_Problem:_ Scan the entries line by line and return those with "since".
--------------------
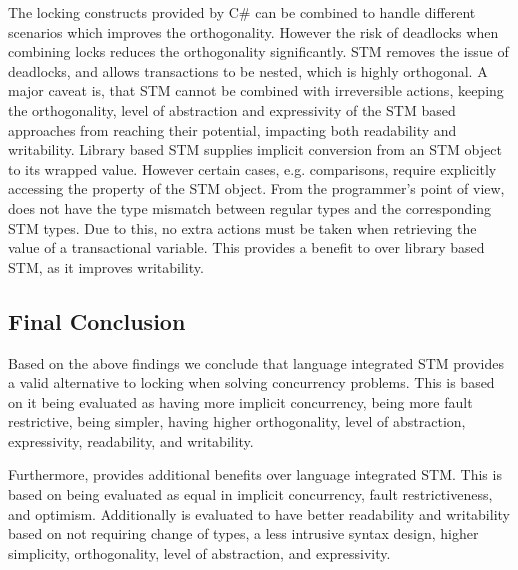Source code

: The locking constructs provided by C\#  can be  combined to handle different scenarios which improves the orthogonality. However the risk of deadlocks when combining locks reduces the orthogonality significantly. \ac{STM} removes the issue of deadlocks, and allows transactions to be nested, which is highly orthogonal. A major caveat is, that \ac{STM} cannot be combined with irreversible actions, keeping the orthogonality, level of abstraction and expressivity of the \ac{STM} based approaches from reaching their potential, impacting both readability and writability. Library based \ac{STM} supplies implicit conversion from an \ac{STM} object to its wrapped value. However certain cases,  e.g. comparisons, require explicitly accessing the  property of the \ac{STM} object. From the programmer's point of view, \stmname does not have the type mismatch between regular types and the corresponding \ac{STM} types. Due to this, no extra actions must be taken when retrieving the value of a transactional variable. This provides a benefit to \stmname over library based \ac{STM}, as it improves writability.

\subsection{Final Conclusion}
Based on the above findings we conclude that language integrated \ac{STM} provides a valid alternative to locking when solving concurrency problems. This is based on it being evaluated as having more implicit concurrency, being more fault restrictive, being simpler, having higher orthogonality, level of abstraction, expressivity, readability, and writability.

Furthermore, \stmname provides additional benefits over language integrated \ac{STM}. This is based on being evaluated as equal in implicit concurrency, fault restrictiveness, and optimism. Additionally \stmname is evaluated to have better readability and writability based on not requiring change of types, a less intrusive syntax design, higher simplicity, orthogonality, level of abstraction, and expressivity.

\worksheetend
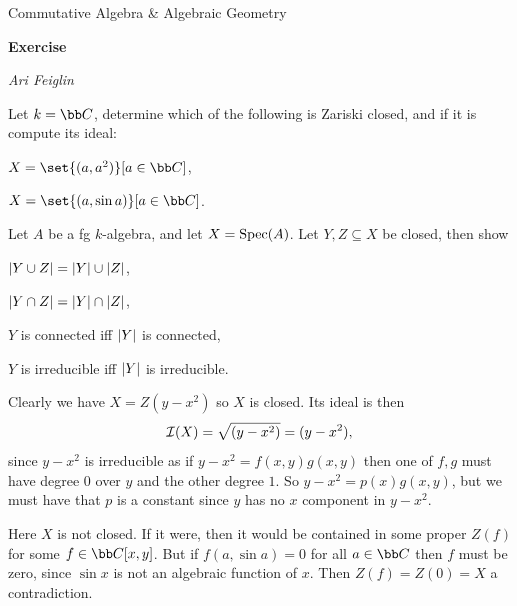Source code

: 


\def\enumindent{0cm}

\def\printmcount{\the\counter{section}.\the\counter{math counter}}
\setcounter{section}{7}

\centerline{Commutative Algebra \& Algebraic Geometry}
\medskip
\centerline{\bf Exercise \the{}}
\smallskip
\centerline{\it Ari Feiglin}

\bprob

    \benum
        \item Let $k=\bC$, determine which of the following is Zariski closed, and if it is compute its ideal:
        \benum
            \item $X=\set{(a,a^2)}[a\in\bC]$,
            \item $X=\set{(a,\sin a)}[a\in\bC]$.
        \eenum
        \item Let $A$ be a fg $k$-algebra, and let $X=\spec(A)$.
        Let $Y,Z\subseteq X$ be closed, then show
        \benum
            \item $\abs{Y\cup Z}=\abs Y\cup\abs Z$,
            \item $\abs{Y\cap Z}=\abs Y\cap\abs Z$,
            \item $Y$ is connected iff $\abs Y$ is connected,
            \item $Y$ is irreducible iff $\abs Y$ is irreducible.
        \eenum
    \eenum

\eprob

\benum
    \item
    \benum
        \item Clearly we have $X=Z(y-x^2)$ so $X$ is closed.
        Its ideal is then
        $$ \I(X) = \sqrt{(y-x^2)} = (y-x^2) , $$
        since $y-x^2$ is irreducible as if $y-x^2=f(x,y)g(x,y)$ then one of $f,g$ must have degree $0$ over $y$ and the other degree $1$.
        So $y-x^2=p(x)g(x,y)$, but we must have that $p$ is a constant since $y$ has no $x$ component in $y-x^2$.

        \item Here $X$ is not closed.
        If it were, then it would be contained in some proper $Z(f)$ for some $f\in\bC[x,y]$.
        But if $f(a,\sin a)=0$ for all $a\in\bC$ then $f$ must be zero, since $\sin x$ is not an algebraic function of $x$.
        Then $Z(f)=Z(0)=X$ a contradiction.
    \eenum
--------------------
_Task solution:_
        since $y-x^2$ is irreducible as if $y-x^2=f(x,y)g(x,y)$ then one of $f,g$ must have degree $0$ over $y$ and the other degree $1$.
        So $y-x^2=p(x)g(x,y)$, but we must have that $p$ is a constant since $y$ has no $x$ component in $y-x^2$.
        But if $f(a,\sin a)=0$ for all $a\in\bC$ then $f$ must be zero, since $\sin x$ is not an algebraic function of $x$.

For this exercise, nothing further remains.